◆ What this task involves ◆
Under this task are some entries; return every one of them exactly.
Provided information section start
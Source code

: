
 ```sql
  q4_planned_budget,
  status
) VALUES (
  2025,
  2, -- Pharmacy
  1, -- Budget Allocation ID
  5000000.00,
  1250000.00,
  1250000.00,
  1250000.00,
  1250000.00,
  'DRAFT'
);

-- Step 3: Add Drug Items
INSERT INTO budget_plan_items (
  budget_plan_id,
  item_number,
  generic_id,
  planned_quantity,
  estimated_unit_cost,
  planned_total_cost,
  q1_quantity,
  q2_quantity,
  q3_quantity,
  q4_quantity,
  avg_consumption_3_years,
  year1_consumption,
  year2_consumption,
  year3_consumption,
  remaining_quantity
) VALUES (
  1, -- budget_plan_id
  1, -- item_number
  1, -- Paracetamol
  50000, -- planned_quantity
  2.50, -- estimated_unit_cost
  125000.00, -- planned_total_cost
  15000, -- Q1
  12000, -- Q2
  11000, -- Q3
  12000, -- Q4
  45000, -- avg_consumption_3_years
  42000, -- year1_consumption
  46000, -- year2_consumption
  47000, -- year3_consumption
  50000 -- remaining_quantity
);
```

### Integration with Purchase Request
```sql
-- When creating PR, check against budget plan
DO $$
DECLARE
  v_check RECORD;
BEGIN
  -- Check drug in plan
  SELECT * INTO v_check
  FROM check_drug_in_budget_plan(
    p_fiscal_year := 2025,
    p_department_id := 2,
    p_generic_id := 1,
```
Provided information section end
◆ Reply ◆
Source code

:
 ```sql
  q4_planned_budget,
  status
) VALUES (
  2025,
  2, -- Pharmacy
  1, -- Budget Allocation ID
  5000000.00,
  1250000.00,
  1250000.00,
  1250000.00,
  1250000.00,
  'DRAFT'
);

-- Step 3: Add Drug Items
INSERT INTO budget_plan_items (
  budget_plan_id,
  item_number,
  generic_id,
  planned_quantity,
  estimated_unit_cost,
  planned_total_cost,
  q1_quantity,
  q2_quantity,
  q3_quantity,
  q4_quantity,
  avg_consumption_3_years,
  year1_consumption,
  year2_consumption,
  year3_consumption,
  remaining_quantity
) VALUES (
  1, -- budget_plan_id
  1, -- item_number
  1, -- Paracetamol
  50000, -- planned_quantity
  2.50, -- estimated_unit_cost
  125000.00, -- planned_total_cost
  15000, -- Q1
  12000, -- Q2
  11000, -- Q3
  12000, -- Q4
  45000, -- avg_consumption_3_years
  42000, -- year1_consumption
  46000, -- year2_consumption
  47000, -- year3_consumption
  50000 -- remaining_quantity
);
```

### Integration with Purchase Request
```sql
-- When creating PR, check against budget plan
DO $$
DECLARE
  v_check RECORD;
BEGIN
  -- Check drug in plan
  SELECT * INTO v_check
  FROM check_drug_in_budget_plan(
    p_fiscal_year := 2025,
    p_department_id := 2,
    p_generic_id := 1,
```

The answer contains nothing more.